The median income for a household in the town was $29,103, and the median income for a family was $35,022. Males had a median income of $29,119 versus $19,655 for females. The per capita income for the town was $13,556. About 15.7% of families and 20.4% of the population were below the poverty line, including 29.3% of those under age 18 and 10.6% of those age 65 or over.

Historical population
| Census | Pop. | Note | %± |
| 1820 | 648 |  | — |
| 1830 | 1,602 |  | 147.2% |
| 1840 | 2,591 |  | 61.7% |
| 1850 | 2,993 |  | 15.5% |
| 1860 | 3,662 |  | 22.4% |
| 1870 | 4,660 |  | 27.3% |
| 1880 | 4,393 |  | −5.7% |
| 1890 | 4,522 |  | 2.9% |
| 1900 | 5,172 |  | 14.4% |
| 1910 | 6,218 |  | 20.2% |
| 1920 | 7,014 |  | 12.8% |
| 1930 | 7,322 |  | 4.4% |
| 1940 | 7,029 |  | −4.0% |
| 1950 | 6,969 |  | −0.9% |
| 1960 | 6,809 |  | −2.3% |
| 1970 | 6,538 |  | −4.0% |
| 1980 | 6,227 |  | −4.8% |
| 1990 | 6,899 |  | 10.8% |
| 2000 | 6,235 |  | −9.6% |
| 2010 | 6,427 |  | 3.1% |
| 2020 | 5,732 |  | −10.8% |
U.S. Decennial Census

== Communities and locations in Wilna ==
- Carthage - A village located at the southern end of the town on NY-3 by the Black River.

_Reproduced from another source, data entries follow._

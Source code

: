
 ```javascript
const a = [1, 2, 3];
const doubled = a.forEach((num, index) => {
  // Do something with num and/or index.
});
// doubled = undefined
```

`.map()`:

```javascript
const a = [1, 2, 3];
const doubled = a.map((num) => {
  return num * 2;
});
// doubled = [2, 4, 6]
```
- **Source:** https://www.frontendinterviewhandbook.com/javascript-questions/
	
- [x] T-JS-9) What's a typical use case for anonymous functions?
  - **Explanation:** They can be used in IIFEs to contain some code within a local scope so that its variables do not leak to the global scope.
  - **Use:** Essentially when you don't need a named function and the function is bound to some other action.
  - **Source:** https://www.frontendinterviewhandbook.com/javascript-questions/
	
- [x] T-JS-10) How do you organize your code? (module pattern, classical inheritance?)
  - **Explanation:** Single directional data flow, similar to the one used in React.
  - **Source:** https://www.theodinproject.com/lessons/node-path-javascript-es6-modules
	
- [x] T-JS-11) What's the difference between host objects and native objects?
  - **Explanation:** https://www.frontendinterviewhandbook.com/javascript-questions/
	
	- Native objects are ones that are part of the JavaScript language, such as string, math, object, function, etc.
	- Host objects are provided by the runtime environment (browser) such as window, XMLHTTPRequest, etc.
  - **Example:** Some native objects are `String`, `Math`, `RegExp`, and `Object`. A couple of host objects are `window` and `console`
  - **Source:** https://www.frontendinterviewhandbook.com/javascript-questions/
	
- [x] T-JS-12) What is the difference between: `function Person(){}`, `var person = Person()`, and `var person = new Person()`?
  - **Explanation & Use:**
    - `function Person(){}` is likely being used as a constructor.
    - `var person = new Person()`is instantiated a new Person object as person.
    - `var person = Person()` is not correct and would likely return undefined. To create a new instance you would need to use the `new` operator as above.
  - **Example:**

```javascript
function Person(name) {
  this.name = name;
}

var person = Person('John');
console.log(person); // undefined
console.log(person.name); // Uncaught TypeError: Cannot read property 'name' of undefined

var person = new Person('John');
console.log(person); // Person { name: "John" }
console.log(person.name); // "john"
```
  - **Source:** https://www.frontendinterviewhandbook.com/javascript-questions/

- Cowan Corners - A location west of Natural Bridge.
- Deferiet - A village along the southwestern town line on NY-3A by the Black River.
- DeVoice Corners - A location at the intersection of County Routes 40 and 42.

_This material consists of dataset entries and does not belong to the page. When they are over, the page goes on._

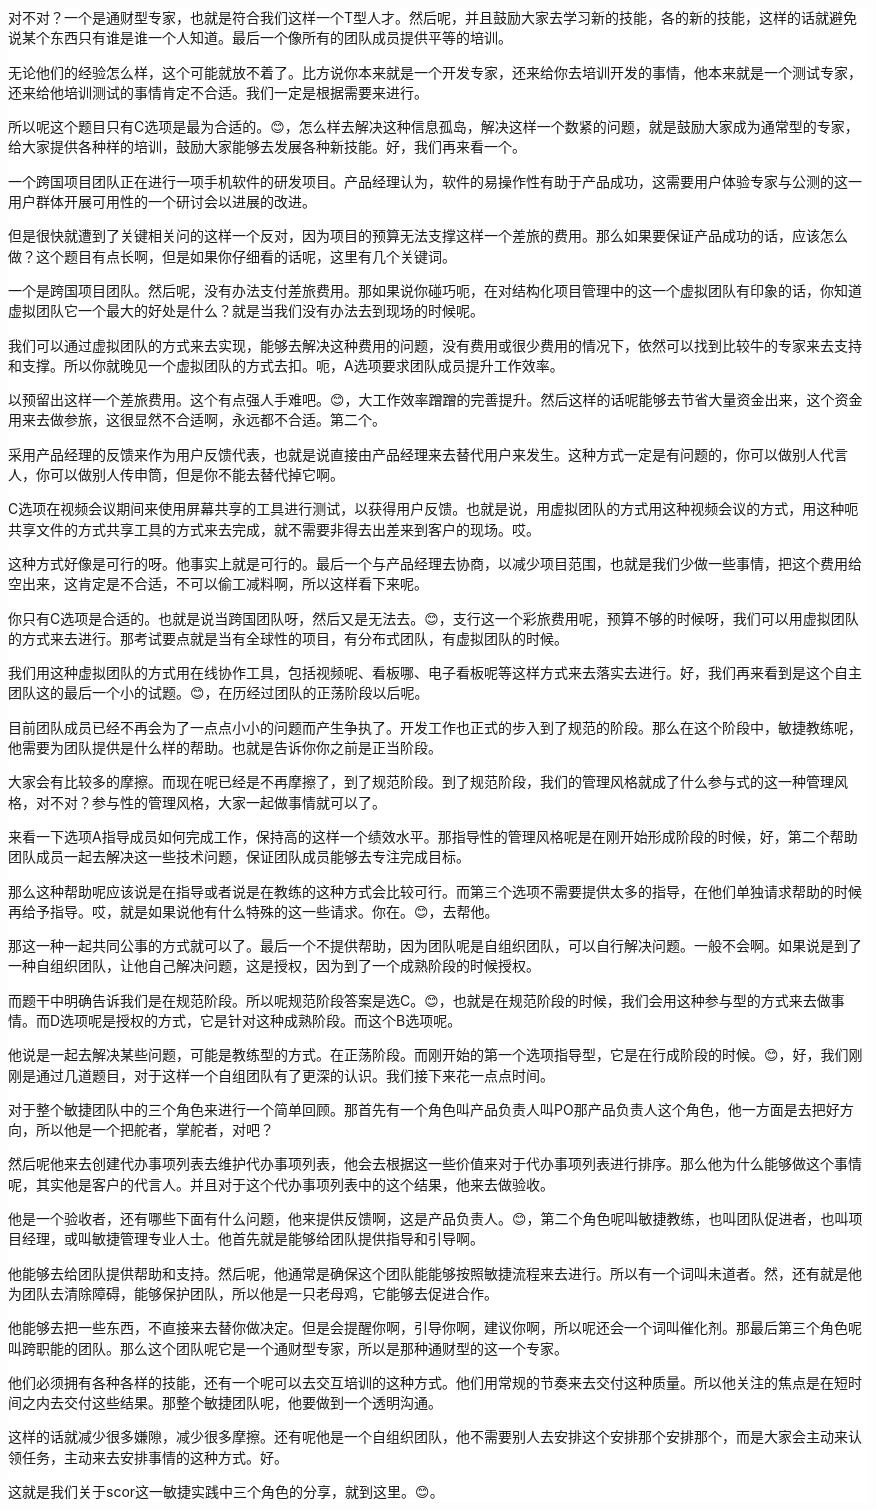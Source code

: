 对不对？一个是通财型专家，也就是符合我们这样一个T型人才。然后呢，并且鼓励大家去学习新的技能，各的新的技能，这样的话就避免说某个东西只有谁是谁一个人知道。最后一个像所有的团队成员提供平等的培训。

无论他们的经验怎么样，这个可能就放不着了。比方说你本来就是一个开发专家，还来给你去培训开发的事情，他本来就是一个测试专家，还来给他培训测试的事情肯定不合适。我们一定是根据需要来进行。

所以呢这个题目只有C选项是最为合适的。😊，怎么样去解决这种信息孤岛，解决这样一个数紧的问题，就是鼓励大家成为通常型的专家，给大家提供各种样的培训，鼓励大家能够去发展各种新技能。好，我们再来看一个。

一个跨国项目团队正在进行一项手机软件的研发项目。产品经理认为，软件的易操作性有助于产品成功，这需要用户体验专家与公测的这一用户群体开展可用性的一个研讨会以进展的改进。

但是很快就遭到了关键相关问的这样一个反对，因为项目的预算无法支撑这样一个差旅的费用。那么如果要保证产品成功的话，应该怎么做？这个题目有点长啊，但是如果你仔细看的话呢，这里有几个关键词。

一个是跨国项目团队。然后呢，没有办法支付差旅费用。那如果说你碰巧呃，在对结构化项目管理中的这一个虚拟团队有印象的话，你知道虚拟团队它一个最大的好处是什么？就是当我们没有办法去到现场的时候呢。

我们可以通过虚拟团队的方式来去实现，能够去解决这种费用的问题，没有费用或很少费用的情况下，依然可以找到比较牛的专家来去支持和支撑。所以你就晚见一个虚拟团队的方式去扣。呃，A选项要求团队成员提升工作效率。

以预留出这样一个差旅费用。这个有点强人手难吧。😊，大工作效率蹭蹭的完善提升。然后这样的话呢能够去节省大量资金出来，这个资金用来去做参旅，这很显然不合适啊，永远都不合适。第二个。

采用产品经理的反馈来作为用户反馈代表，也就是说直接由产品经理来去替代用户来发生。这种方式一定是有问题的，你可以做别人代言人，你可以做别人传申筒，但是你不能去替代掉它啊。

C选项在视频会议期间来使用屏幕共享的工具进行测试，以获得用户反馈。也就是说，用虚拟团队的方式用这种视频会议的方式，用这种呃共享文件的方式共享工具的方式来去完成，就不需要非得去出差来到客户的现场。哎。

这种方式好像是可行的呀。他事实上就是可行的。最后一个与产品经理去协商，以减少项目范围，也就是我们少做一些事情，把这个费用给空出来，这肯定是不合适，不可以偷工减料啊，所以这样看下来呢。

你只有C选项是合适的。也就是说当跨国团队呀，然后又是无法去。😊，支行这一个彩旅费用呢，预算不够的时候呀，我们可以用虚拟团队的方式来去进行。那考试要点就是当有全球性的项目，有分布式团队，有虚拟团队的时候。

我们用这种虚拟团队的方式用在线协作工具，包括视频呢、看板哪、电子看板呢等这样方式来去落实去进行。好，我们再来看到是这个自主团队这的最后一个小的试题。😊，在历经过团队的正荡阶段以后呢。

目前团队成员已经不再会为了一点点小小的问题而产生争执了。开发工作也正式的步入到了规范的阶段。那么在这个阶段中，敏捷教练呢，他需要为团队提供是什么样的帮助。也就是告诉你你之前是正当阶段。

大家会有比较多的摩擦。而现在呢已经是不再摩擦了，到了规范阶段。到了规范阶段，我们的管理风格就成了什么参与式的这一种管理风格，对不对？参与性的管理风格，大家一起做事情就可以了。

来看一下选项A指导成员如何完成工作，保持高的这样一个绩效水平。那指导性的管理风格呢是在刚开始形成阶段的时候，好，第二个帮助团队成员一起去解决这一些技术问题，保证团队成员能够去专注完成目标。

那么这种帮助呢应该说是在指导或者说是在教练的这种方式会比较可行。而第三个选项不需要提供太多的指导，在他们单独请求帮助的时候再给予指导。哎，就是如果说他有什么特殊的这一些请求。你在。😊，去帮他。

那这一种一起共同公事的方式就可以了。最后一个不提供帮助，因为团队呢是自组织团队，可以自行解决问题。一般不会啊。如果说是到了一种自组织团队，让他自己解决问题，这是授权，因为到了一个成熟阶段的时候授权。

而题干中明确告诉我们是在规范阶段。所以呢规范阶段答案是选C。😊，也就是在规范阶段的时候，我们会用这种参与型的方式来去做事情。而D选项呢是授权的方式，它是针对这种成熟阶段。而这个B选项呢。

他说是一起去解决某些问题，可能是教练型的方式。在正荡阶段。而刚开始的第一个选项指导型，它是在行成阶段的时候。😊，好，我们刚刚是通过几道题目，对于这样一个自组团队有了更深的认识。我们接下来花一点点时间。

对于整个敏捷团队中的三个角色来进行一个简单回顾。那首先有一个角色叫产品负责人叫PO那产品负责人这个角色，他一方面是去把好方向，所以他是一个把舵者，掌舵者，对吧？

然后呢他来去创建代办事项列表去维护代办事项列表，他会去根据这一些价值来对于代办事项列表进行排序。那么他为什么能够做这个事情呢，其实他是客户的代言人。并且对于这个代办事项列表中的这个结果，他来去做验收。

他是一个验收者，还有哪些下面有什么问题，他来提供反馈啊，这是产品负责人。😊，第二个角色呢叫敏捷教练，也叫团队促进者，也叫项目经理，或叫敏捷管理专业人士。他首先就是能够给团队提供指导和引导啊。

他能够去给团队提供帮助和支持。然后呢，他通常是确保这个团队能能够按照敏捷流程来去进行。所以有一个词叫未道者。然，还有就是他为团队去清除障碍，能够保护团队，所以他是一只老母鸡，它能够去促进合作。

他能够去把一些东西，不直接来去替你做决定。但是会提醒你啊，引导你啊，建议你啊，所以呢还会一个词叫催化剂。那最后第三个角色呢叫跨职能的团队。那么这个团队呢它是一个通财型专家，所以是那种通财型的这一个专家。

他们必须拥有各种各样的技能，还有一个呢可以去交互培训的这种方式。他们用常规的节奏来去交付这种质量。所以他关注的焦点是在短时间之内去交付这些结果。那整个敏捷团队呢，他要做到一个透明沟通。

这样的话就减少很多嫌隙，减少很多摩擦。还有呢他是一个自组织团队，他不需要别人去安排这个安排那个安排那个，而是大家会主动来认领任务，主动来去安排事情的这种方式。好。

这就是我们关于scor这一敏捷实践中三个角色的分享，就到这里。😊。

- Doolins Crossing - A location by the northwestern town line, within Fort Drum.
- Fargo - A location by the Fort Drum reservation boundary on NY-3.
- Fort Drum - Part of the military reservation occupies the northern part of the town.
- Gates Corners - A location inside Fort Drum on NY-3.
- Herrings - A hamlet and census-designated place on the southwestern town line on NY-3 by the Black River.
- Hewitt Park - A location north of Carthage on NY-3.
- Hubbards Crossing - A location in the western part of the town, within Fort Drum.
- Karter Crossing - A location in the eastern part of Wilna, near North Croghan.
- Mt. Quillen - A hill north of Carthage.
- Natural Bridge - A hamlet and census-designated place by the eastern town line on NY-3.
- North Croghan - A location by the eastern town line on County Road 40.
- North Wilna - A location in the northern part of the town, within Fort Drum.
- Ormistead Corners - A location in the southeastern part of Wilna on NY-3 at the junction of County Road 42.
- Reedsville A location by the northwestern town line, within Fort Drum.
- Woods Mills ("Woods Settlement") - A location in the southeastern part of Wilna, located inside Fort Drum.